Preserving persons’ dignity is integral to nursing. More research is needed to explore how a diversity of patients, particularly those that experience illness from a young age, experience dignity.
Describe the characteristics of dignity for persons living with serious illness.
Using a secondary data set of twenty audio-recorded interviews, a thematic content analysis was conducted to identify characteristics of dignity. The research team employed van Gennip et al.’s, 2013 “Model of Dignity in Illness” (1) to create a codebook, which the authors utilized to independently code twenty narrative interview transcripts.
Twenty persons living with serious illness of heart failure and/or dialysis-dependent renal failure who were admitted in an acute care hospital.

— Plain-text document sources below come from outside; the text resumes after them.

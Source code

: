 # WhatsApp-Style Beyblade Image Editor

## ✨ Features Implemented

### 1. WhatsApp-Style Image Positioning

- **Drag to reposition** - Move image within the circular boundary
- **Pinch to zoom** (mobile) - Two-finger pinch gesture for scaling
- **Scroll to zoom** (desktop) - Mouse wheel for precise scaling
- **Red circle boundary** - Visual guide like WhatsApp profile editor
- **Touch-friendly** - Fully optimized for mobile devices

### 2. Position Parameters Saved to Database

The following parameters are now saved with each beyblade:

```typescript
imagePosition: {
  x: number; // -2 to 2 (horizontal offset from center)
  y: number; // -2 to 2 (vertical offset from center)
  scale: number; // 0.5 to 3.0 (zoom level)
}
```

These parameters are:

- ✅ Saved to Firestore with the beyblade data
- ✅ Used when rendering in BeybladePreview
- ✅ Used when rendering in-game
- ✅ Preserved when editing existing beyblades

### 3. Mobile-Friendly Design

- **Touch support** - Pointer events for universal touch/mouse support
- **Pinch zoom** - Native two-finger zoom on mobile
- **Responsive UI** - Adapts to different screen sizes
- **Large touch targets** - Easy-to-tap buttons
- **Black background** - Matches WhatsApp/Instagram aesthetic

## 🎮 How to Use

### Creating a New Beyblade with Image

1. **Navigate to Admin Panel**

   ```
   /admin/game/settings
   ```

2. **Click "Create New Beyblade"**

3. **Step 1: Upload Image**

This study was approved on August 26, 2019, by the Colorado Multiple Institutional Review Board (COMIRB) IRB Protocol #19-1874.
Early-onset participants expressed markedly different dignity concerns than late-onset participants. In the individual domain, early-onset participants felt that their illness was “normal”; they did not experience the “healthy person to patient” transition described by older onset participants. In the relational domain, early-onset participants expressed that their relationships had already integrated their illness while late-onset participants felt that their illness harmed many of their relationships. In the societal domain, early-onset participants described dignity concerns related to how society impacted their ability to financially support themselves during their illness.
Differences in the dignity experience of early-onset and late-onset participants are informed by Erikson’s “Model of Development” and by Aranda and Jones feminist critique of dignity in healthcare.
Persons with early-onset illness experience dignity differently. Awareness of the importance of work and financial independence to the experience of dignity for seriously ill patients may enhance persons’ dignity experience.